Americans are rarely swayed by the kind of low-profile mass shootings that occur on a near-daily basis in this country - cases where four or more people are injured in a single event. According to a recent New York Times article, there were 358 such shootings last year, which left 462 dead and 1,330 wounded. If the issue were truly one of lost lives, there would seem to be sufficient carnage to spark a national consensus about keeping guns out of the hands of those who should not have them - criminals, children, domestic abusers, the mentally ill, and terrorists, to name a few.

But herein lies the rub. We like to say that all lives matter but our attitude toward mass shooting basically reflects our attitude toward housing, our level of grief being determined by three key factors: location, location, location.

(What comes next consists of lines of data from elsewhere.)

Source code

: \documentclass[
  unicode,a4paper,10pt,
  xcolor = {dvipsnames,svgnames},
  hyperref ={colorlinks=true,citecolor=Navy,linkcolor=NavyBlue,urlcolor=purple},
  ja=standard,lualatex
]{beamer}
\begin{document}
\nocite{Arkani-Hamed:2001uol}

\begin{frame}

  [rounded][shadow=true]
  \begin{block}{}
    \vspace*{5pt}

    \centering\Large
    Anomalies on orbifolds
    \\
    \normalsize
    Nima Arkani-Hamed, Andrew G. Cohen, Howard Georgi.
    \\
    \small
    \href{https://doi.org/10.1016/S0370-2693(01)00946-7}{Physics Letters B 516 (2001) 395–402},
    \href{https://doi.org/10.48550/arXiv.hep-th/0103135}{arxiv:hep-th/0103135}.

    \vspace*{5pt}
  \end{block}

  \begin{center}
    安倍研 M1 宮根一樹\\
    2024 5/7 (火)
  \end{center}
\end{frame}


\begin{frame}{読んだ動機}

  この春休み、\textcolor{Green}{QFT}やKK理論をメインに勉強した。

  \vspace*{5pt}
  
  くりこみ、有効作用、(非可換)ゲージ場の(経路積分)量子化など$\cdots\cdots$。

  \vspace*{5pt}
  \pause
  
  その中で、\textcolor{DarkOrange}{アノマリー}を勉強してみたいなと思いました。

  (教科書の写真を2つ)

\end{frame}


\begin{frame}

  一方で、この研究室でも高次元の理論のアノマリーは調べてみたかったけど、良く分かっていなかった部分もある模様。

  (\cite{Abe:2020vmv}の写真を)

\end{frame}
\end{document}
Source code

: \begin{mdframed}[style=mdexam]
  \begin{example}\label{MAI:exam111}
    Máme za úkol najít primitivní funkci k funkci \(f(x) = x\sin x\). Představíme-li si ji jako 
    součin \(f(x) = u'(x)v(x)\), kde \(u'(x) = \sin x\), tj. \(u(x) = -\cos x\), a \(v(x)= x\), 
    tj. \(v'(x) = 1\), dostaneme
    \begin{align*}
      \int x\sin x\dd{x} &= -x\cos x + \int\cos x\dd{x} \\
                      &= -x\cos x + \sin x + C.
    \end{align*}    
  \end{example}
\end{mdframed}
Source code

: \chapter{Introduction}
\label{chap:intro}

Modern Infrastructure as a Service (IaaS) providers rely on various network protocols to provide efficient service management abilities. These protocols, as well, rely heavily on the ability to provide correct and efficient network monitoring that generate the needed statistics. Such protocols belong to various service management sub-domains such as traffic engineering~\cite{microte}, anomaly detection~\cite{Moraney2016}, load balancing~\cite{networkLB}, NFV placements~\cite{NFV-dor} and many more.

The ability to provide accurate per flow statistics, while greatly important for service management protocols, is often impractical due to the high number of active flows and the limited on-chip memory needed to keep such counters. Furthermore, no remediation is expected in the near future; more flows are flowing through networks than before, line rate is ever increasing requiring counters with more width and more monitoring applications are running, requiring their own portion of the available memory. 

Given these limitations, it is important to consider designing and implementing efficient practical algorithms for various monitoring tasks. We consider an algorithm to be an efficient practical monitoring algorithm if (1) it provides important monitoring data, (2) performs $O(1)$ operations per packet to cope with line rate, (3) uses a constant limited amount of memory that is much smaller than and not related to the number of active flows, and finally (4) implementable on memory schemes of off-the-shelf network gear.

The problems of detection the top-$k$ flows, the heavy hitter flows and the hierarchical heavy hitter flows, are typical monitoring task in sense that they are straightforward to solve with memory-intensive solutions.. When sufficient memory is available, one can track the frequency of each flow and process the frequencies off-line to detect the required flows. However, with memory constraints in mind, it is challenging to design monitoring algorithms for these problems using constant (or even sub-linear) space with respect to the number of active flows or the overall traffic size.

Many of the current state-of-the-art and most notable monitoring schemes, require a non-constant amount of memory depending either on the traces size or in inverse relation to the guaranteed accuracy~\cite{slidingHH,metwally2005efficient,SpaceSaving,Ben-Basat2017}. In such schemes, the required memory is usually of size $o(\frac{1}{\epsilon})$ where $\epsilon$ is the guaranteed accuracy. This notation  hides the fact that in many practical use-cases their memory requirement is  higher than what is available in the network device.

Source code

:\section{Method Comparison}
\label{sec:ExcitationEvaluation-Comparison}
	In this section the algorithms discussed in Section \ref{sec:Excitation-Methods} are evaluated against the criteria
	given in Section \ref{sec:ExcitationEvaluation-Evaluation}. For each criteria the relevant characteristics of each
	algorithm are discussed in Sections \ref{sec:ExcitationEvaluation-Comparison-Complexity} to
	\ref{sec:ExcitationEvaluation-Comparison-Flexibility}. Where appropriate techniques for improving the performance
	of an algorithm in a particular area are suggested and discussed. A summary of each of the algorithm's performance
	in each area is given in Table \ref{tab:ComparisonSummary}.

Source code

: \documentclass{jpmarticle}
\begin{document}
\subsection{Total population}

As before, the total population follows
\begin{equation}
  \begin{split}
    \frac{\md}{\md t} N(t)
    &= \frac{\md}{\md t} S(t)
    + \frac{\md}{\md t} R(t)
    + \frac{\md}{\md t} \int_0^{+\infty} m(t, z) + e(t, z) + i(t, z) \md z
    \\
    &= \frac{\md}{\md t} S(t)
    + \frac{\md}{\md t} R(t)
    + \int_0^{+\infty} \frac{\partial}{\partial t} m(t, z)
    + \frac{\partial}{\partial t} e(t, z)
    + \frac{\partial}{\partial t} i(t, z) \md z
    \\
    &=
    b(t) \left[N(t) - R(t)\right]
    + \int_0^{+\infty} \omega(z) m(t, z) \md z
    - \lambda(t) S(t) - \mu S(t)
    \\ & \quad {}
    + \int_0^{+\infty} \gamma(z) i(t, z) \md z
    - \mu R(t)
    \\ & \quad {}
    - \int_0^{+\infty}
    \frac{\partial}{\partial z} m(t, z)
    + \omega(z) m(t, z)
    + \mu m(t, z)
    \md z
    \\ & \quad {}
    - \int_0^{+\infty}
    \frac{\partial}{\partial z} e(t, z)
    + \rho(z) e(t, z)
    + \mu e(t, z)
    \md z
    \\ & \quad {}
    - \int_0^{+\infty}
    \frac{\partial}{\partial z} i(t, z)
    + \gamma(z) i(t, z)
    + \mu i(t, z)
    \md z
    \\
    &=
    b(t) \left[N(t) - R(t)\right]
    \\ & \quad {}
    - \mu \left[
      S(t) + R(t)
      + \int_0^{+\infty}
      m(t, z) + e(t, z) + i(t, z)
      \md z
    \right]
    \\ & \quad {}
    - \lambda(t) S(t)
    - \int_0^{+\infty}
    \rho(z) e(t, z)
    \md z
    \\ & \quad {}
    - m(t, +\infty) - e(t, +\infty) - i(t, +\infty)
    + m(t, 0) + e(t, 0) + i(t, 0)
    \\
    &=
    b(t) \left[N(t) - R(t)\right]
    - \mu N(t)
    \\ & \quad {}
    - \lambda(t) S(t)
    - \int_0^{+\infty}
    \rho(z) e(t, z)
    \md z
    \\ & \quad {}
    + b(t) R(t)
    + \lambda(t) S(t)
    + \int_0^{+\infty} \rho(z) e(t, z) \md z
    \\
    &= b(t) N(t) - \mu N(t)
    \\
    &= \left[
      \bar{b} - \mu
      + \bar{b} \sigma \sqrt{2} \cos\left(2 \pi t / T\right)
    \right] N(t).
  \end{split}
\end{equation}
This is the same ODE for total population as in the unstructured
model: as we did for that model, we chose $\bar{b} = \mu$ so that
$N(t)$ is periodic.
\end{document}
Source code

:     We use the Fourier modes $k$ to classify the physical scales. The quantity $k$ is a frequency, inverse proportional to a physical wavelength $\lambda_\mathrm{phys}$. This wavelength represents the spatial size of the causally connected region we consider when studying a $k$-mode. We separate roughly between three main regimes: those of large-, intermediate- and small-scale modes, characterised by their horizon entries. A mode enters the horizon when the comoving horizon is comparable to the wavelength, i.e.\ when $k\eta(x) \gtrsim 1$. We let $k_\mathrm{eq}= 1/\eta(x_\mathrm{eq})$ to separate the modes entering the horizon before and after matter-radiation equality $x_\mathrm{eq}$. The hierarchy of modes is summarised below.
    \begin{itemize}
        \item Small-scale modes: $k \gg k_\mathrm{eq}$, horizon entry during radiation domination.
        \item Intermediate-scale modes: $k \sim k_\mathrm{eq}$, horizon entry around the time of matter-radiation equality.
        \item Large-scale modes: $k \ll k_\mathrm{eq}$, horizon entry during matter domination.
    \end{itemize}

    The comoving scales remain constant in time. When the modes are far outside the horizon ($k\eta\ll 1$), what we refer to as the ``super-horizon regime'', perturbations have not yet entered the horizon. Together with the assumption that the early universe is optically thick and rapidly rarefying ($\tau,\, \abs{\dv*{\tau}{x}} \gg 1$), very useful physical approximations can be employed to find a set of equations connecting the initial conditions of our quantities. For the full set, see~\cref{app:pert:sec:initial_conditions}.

The majority of America's mass shootings do not happen on college campuses or in suburban movie theaters. They do not happen at holiday parties or in elementary schools. They mostly happen at block parties and on basketball courts, in housing projects and at family cookouts. They happen where disadvantage pervades and nothing is taken for granted. They happen in spaces where America simply cannot imagine her children. As a result, last year, when two mass shootings wounded 21 people in Philadelphia and Detroit within a couple of hours, there was no rush to enact sensible gun legislation. There were no viral hashtags or moments of silence. When mass shootings happen in those communities, we shrug. When they happen in ours, well, there goes the emotional neighborhood.

In that relatively rare occasion when a mass shooting invades America's psychological sanctuary and harms her children, she thinks, "My God, they should have been safe. We must do something." And, for a time at least, America will talk about passing gun legislation. As we witnessed Monday night, though, when the Senate voted down four gun-control measures - including one that aimed to keep individuals on the terrorist watch list from buying guns - America's vacillating indignation is no match for a gun lobby that never rests.

Time will inevitably pacify the sense of insecurity that momentarily grips our nation. Soon, America will return to a state of blissful indifference about gun violence. And eventually - as is the case for San Bernardino, Colorado Springs, Roseburg, Chattanooga, Charleston, Isla Vista, Newtown, and Aurora - Orlando will return to some semblance of its former self. Never quite the same as before but reassured, nonetheless, by the unlikelihood that this level of violence will ever visit it again.

For many of Akyra's contemporaries, however, there is often no such reprieve from the fear of gun violence. In the time since the massacre at Columbine High School, more than 4,000 Philadelphians have lost their lives to gun violence. Since 2006, someone has been shot every six hours in the city. In fact, if this year's shootings continue at their current pace, Philadelphia will likely have more gunshot victims in 2016 than the combined number of victims from every U.S. mass shooting that occurred in 2015.

An emergency room physician recently asked me, "How and when will this get fixed?" My answer? When we reach that tipping point where a significant number of people in positions of power have been personally touched by gun violence and, when speaking of their own losses, find themselves saying, "They should have been safe."